Records drawn from a dataset:

- Opening Delimiter -

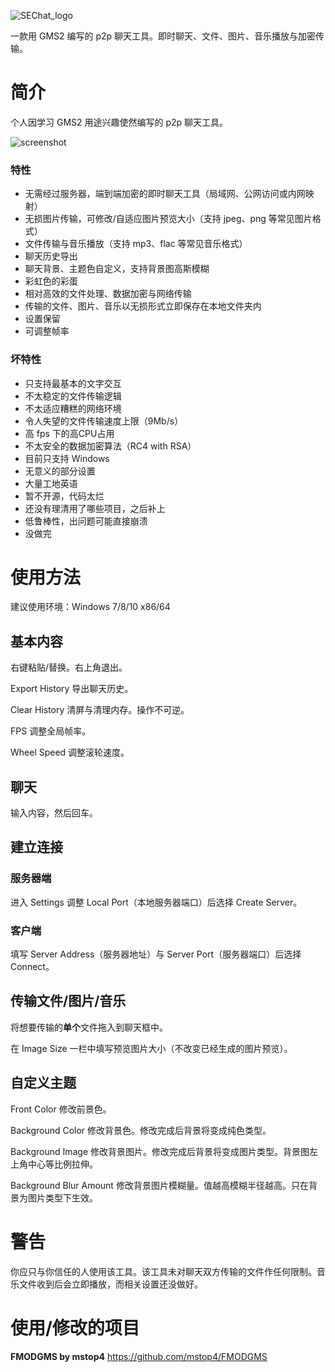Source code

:![SEChat_logo](https://user-images.githubusercontent.com/31349569/111941576-4a754580-8b0c-11eb-83a4-4d0c2c37cd79.png)

一款用 GMS2 编写的 p2p 聊天工具。即时聊天、文件、图片、音乐播放与加密传输。


<!--more-->

# 简介
个人因学习 GMS2 用途兴趣使然编写的 p2p 聊天工具。

![screenshot](https://user-images.githubusercontent.com/31349569/111941881-09316580-8b0d-11eb-89a1-b05aaa79db5d.png)


### 特性
* 无需经过服务器，端到端加密的即时聊天工具（局域网、公网访问或内网映射）
* 无损图片传输，可修改/自适应图片预览大小（支持 jpeg、png 等常见图片格式）
* 文件传输与音乐播放（支持 mp3、flac 等常见音乐格式）
* 聊天历史导出
* 聊天背景、主题色自定义，支持背景图高斯模糊
* 彩虹色的彩蛋
* 相对高效的文件处理、数据加密与网络传输
* 传输的文件、图片、音乐以无损形式立即保存在本地文件夹内
* 设置保留
* 可调整帧率

### 坏特性
* 只支持最基本的文字交互
* 不太稳定的文件传输逻辑
* 不太适应糟糕的网络环境
* 令人失望的文件传输速度上限（9Mb/s）
* 高 fps 下的高CPU占用
* 不太安全的数据加密算法（RC4 with RSA）
* 目前只支持 Windows
* 无意义的部分设置
* 大量工地英语
* 暂不开源，代码太烂
* 还没有理清用了哪些项目，之后补上
* 低鲁棒性，出问题可能直接崩溃
* 没做完

# 使用方法
建议使用环境：Windows 7/8/10 x86/64

## 基本内容
右键粘贴/替换。右上角退出。

Export History 导出聊天历史。

Clear History 清屏与清理内存。操作不可逆。

FPS 调整全局帧率。

Wheel Speed 调整滚轮速度。

## 聊天
输入内容，然后回车。

## 建立连接
### 服务器端
进入 Settings 调整 Local Port（本地服务器端口）后选择 Create Server。

### 客户端
填写 Server Address（服务器地址）与 Server Port（服务器端口）后选择 Connect。

## 传输文件/图片/音乐
将想要传输的**单个**文件拖入到聊天框中。

在 Image Size 一栏中填写预览图片大小（不改变已经生成的图片预览）。

## 自定义主题
Front Color 修改前景色。

Background Color 修改背景色。修改完成后背景将变成纯色类型。

Background Image 修改背景图片。修改完成后背景将变成图片类型。背景图左上角中心等比例拉伸。

Background Blur Amount 修改背景图片模糊量。值越高模糊半径越高。只在背景为图片类型下生效。

# 警告
你应只与你信任的人使用该工具。该工具未对聊天双方传输的文件作任何限制。音乐文件收到后会立即播放，而相关设置还没做好。

# 使用/修改的项目
**FMODGMS by mstop4**
https://github.com/mstop4/FMODGMS
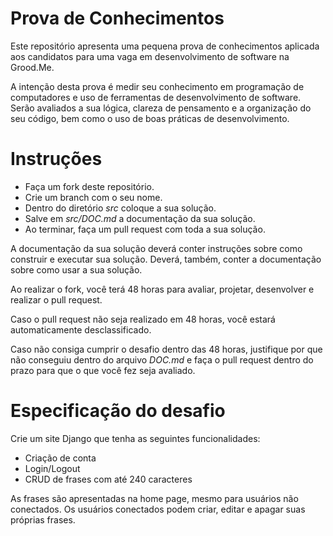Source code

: # Prova de Conhecimentos

Este repositório apresenta uma pequena prova de conhecimentos aplicada aos candidatos para uma vaga em desenvolvimento de software na Grood.Me.

A intenção desta prova é medir seu conhecimento em programação de computadores e uso de ferramentas de desenvolvimento de software. Serão avaliados a sua lógica, clareza de pensamento e a organização do seu código, bem como o uso de boas práticas de desenvolvimento.

# Instruções

- Faça um fork deste repositório.
- Crie um branch com o seu nome. 
- Dentro do diretório _src_ coloque a sua solução.
- Salve em _src/DOC.md_ a documentação da sua solução.
- Ao terminar, faça um pull request com toda a sua solução.

A documentação da sua solução deverá conter instruções sobre como construir e executar sua solução. Deverá, também, conter a documentação sobre como usar a sua solução.

Ao realizar o fork, você terá 48 horas para avaliar, projetar, desenvolver e realizar o pull request.

Caso o pull request não seja realizado em 48 horas, você estará automaticamente desclassificado. 

Caso não consiga cumprir o desafio dentro das 48 horas, justifique por que não conseguiu dentro do arquivo _DOC.md_ e faça o pull request dentro do prazo para que o que você fez seja avaliado.

# Especificação do desafio

Crie um site Django que tenha as seguintes funcionalidades:

- Criação de conta
- Login/Logout
- CRUD de frases com até 240 caracteres

As frases são apresentadas na home page, mesmo para usuários não conectados. Os usuários conectados podem criar, editar e apagar suas próprias frases. 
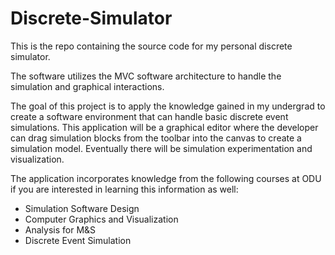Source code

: # Discrete-Simulator
This is the repo containing the source code for my personal discrete simulator.

The software utilizes the MVC software architecture to handle the simulation and graphical interactions.

The goal of this project is to apply the knowledge gained in my undergrad to create a software environment that can handle basic discrete event simulations.
This application will be a graphical editor where the developer can drag simulation blocks from the toolbar into the canvas to create a simulation model.
Eventually there will be simulation experimentation and visualization.

The application incorporates knowledge from the following courses at ODU if you are interested in learning this information as well:
  - Simulation Software Design
  - Computer Graphics and Visualization
  - Analysis for M&S
  - Discrete Event Simulation
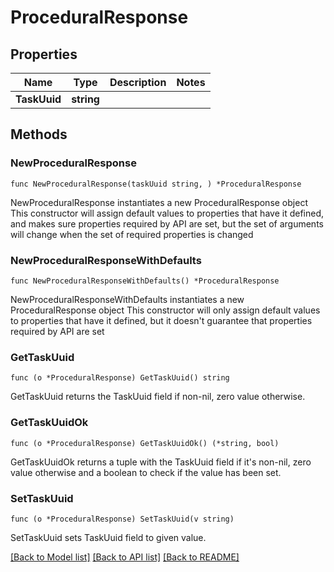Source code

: # ProceduralResponse

## Properties

Name | Type | Description | Notes
------------ | ------------- | ------------- | -------------
**TaskUuid** | **string** |  | 

## Methods

### NewProceduralResponse

`func NewProceduralResponse(taskUuid string, ) *ProceduralResponse`

NewProceduralResponse instantiates a new ProceduralResponse object
This constructor will assign default values to properties that have it defined,
and makes sure properties required by API are set, but the set of arguments
will change when the set of required properties is changed

### NewProceduralResponseWithDefaults

`func NewProceduralResponseWithDefaults() *ProceduralResponse`

NewProceduralResponseWithDefaults instantiates a new ProceduralResponse object
This constructor will only assign default values to properties that have it defined,
but it doesn't guarantee that properties required by API are set

### GetTaskUuid

`func (o *ProceduralResponse) GetTaskUuid() string`

GetTaskUuid returns the TaskUuid field if non-nil, zero value otherwise.

### GetTaskUuidOk

`func (o *ProceduralResponse) GetTaskUuidOk() (*string, bool)`

GetTaskUuidOk returns a tuple with the TaskUuid field if it's non-nil, zero value otherwise
and a boolean to check if the value has been set.

### SetTaskUuid

`func (o *ProceduralResponse) SetTaskUuid(v string)`

SetTaskUuid sets TaskUuid field to given value.



[[Back to Model list]](../README.md#documentation-for-models) [[Back to API list]](../README.md#documentation-for-api-endpoints) [[Back to README]](../README.md)


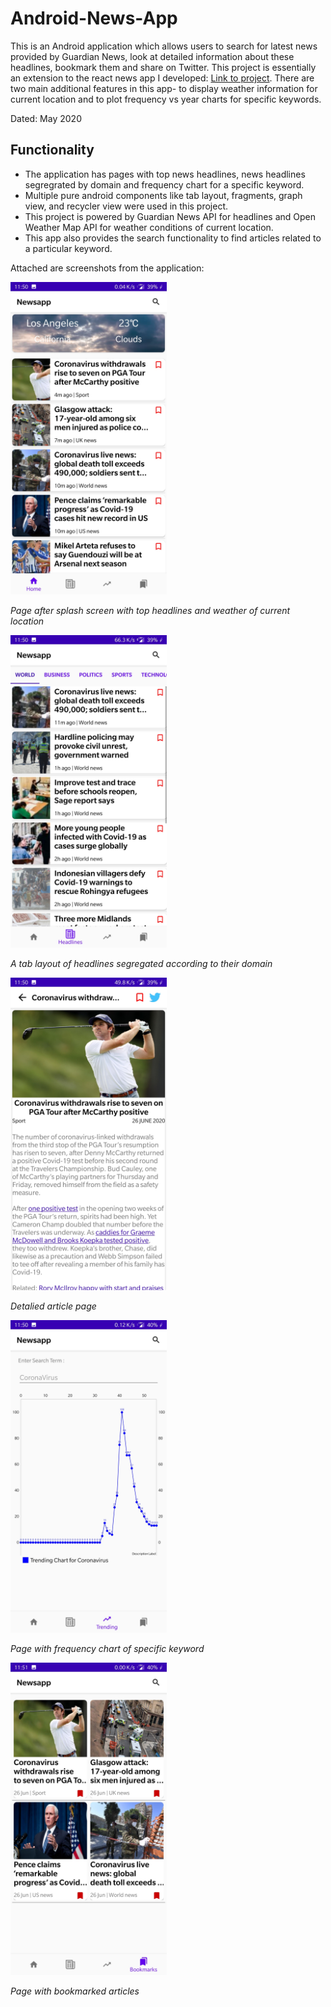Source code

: # Android-News-App

This is an Android application which allows users to search for latest news provided by Guardian News, look at detailed information about these headlines, bookmark them and share on Twitter. This project is essentially an extension to the react news app I developed: <a href="https://github.com/likhitasuresh/React-News-App">Link to project</a>. There are two main additional features in this app- to display weather information for current location and to plot frequency vs year charts for specific keywords.

Dated: May 2020

## **Functionality**
* The application has pages with top news headlines, news headlines segregrated by domain and frequency chart for a specific keyword.
* Multiple pure android components like tab layout, fragments, graph view, and recycler view were used in this project. 
* This project is powered by Guardian News API for headlines and Open Weather Map API for weather conditions of current location.
* This app also provides the search functionality to find articles related to a particular keyword.

Attached are screenshots from the application:

<img src="images/img1.jpg" height=500></img>

*Page after splash screen with top headlines and weather of current location*


<img src="images/img3.jpg" height=500></img>

*A tab layout of headlines segregated according to their domain*


<img src="images/img2.jpg" height=500> 

*Detalied article page*

<img src="images/img4.jpg" height=500> 

*Page with frequency chart of specific keyword*

<img src="images/img5.jpg" height=500>

*Page with bookmarked articles*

- Closing Delimiter -

**What you will do:**
The lines of the records that contain the string "knowledge" should be located and copied.

**Answer below:**
The goal of this project is to apply the knowledge gained in my undergrad to create a software environment that can handle basic discrete event simulations.
The application incorporates knowledge from the following courses at ODU if you are interested in learning this information as well:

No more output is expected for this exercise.